Exercise aim: Set down exactly the lines from the one containing "storing the UTF8string" through the last line of the data below, and no others.

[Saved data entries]
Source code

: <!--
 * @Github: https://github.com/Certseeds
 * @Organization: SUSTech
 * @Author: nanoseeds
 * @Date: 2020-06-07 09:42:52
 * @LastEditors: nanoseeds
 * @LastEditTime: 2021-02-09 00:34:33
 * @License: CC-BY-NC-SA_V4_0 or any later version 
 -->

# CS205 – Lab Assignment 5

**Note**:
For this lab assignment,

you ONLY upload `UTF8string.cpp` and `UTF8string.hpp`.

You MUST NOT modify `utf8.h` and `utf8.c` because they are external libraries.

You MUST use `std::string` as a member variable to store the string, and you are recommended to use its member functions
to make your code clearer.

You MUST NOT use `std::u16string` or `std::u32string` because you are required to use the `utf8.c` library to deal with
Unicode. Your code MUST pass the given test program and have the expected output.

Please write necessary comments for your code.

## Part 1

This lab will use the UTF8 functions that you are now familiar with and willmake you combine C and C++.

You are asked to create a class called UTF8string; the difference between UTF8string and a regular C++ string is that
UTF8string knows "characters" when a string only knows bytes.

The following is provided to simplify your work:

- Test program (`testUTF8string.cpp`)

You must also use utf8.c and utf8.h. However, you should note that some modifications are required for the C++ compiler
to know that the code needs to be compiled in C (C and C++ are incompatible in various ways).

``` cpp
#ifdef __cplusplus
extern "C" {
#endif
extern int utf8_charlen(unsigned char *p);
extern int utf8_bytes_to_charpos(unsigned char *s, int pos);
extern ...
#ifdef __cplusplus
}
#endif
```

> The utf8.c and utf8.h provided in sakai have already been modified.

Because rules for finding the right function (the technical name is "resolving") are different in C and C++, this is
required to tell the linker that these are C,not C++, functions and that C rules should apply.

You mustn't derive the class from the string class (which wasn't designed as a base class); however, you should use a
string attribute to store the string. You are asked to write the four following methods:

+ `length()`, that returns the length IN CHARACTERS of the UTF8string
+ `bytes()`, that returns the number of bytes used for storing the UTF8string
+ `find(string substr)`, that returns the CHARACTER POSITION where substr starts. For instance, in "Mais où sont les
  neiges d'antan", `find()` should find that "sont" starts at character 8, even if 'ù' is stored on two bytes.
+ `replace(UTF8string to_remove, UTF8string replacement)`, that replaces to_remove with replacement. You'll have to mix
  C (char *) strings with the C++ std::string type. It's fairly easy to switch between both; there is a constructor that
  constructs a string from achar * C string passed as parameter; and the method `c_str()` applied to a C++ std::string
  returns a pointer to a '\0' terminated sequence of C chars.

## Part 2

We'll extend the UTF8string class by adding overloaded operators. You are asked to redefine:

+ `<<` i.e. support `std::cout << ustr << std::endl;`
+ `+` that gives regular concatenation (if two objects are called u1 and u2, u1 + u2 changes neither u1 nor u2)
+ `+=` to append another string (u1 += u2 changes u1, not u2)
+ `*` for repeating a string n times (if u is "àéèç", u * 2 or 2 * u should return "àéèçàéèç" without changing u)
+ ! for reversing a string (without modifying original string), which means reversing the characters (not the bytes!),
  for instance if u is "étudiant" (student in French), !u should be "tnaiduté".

Answer to the exercise:
+ `bytes()`, that returns the number of bytes used for storing the UTF8string
+ `find(string substr)`, that returns the CHARACTER POSITION where substr starts. For instance, in "Mais où sont les
  neiges d'antan", `find()` should find that "sont" starts at character 8, even if 'ù' is stored on two bytes.
+ `replace(UTF8string to_remove, UTF8string replacement)`, that replaces to_remove with replacement. You'll have to mix
  C (char *) strings with the C++ std::string type. It's fairly easy to switch between both; there is a constructor that
  constructs a string from achar * C string passed as parameter; and the method `c_str()` applied to a C++ std::string
  returns a pointer to a '\0' terminated sequence of C chars.

## Part 2

We'll extend the UTF8string class by adding overloaded operators. You are asked to redefine:

+ `<<` i.e. support `std::cout << ustr << std::endl;`
+ `+` that gives regular concatenation (if two objects are called u1 and u2, u1 + u2 changes neither u1 nor u2)
+ `+=` to append another string (u1 += u2 changes u1, not u2)
+ `*` for repeating a string n times (if u is "àéèç", u * 2 or 2 * u should return "àéèçàéèç" without changing u)
+ ! for reversing a string (without modifying original string), which means reversing the characters (not the bytes!),
  for instance if u is "étudiant" (student in French), !u should be "tnaiduté".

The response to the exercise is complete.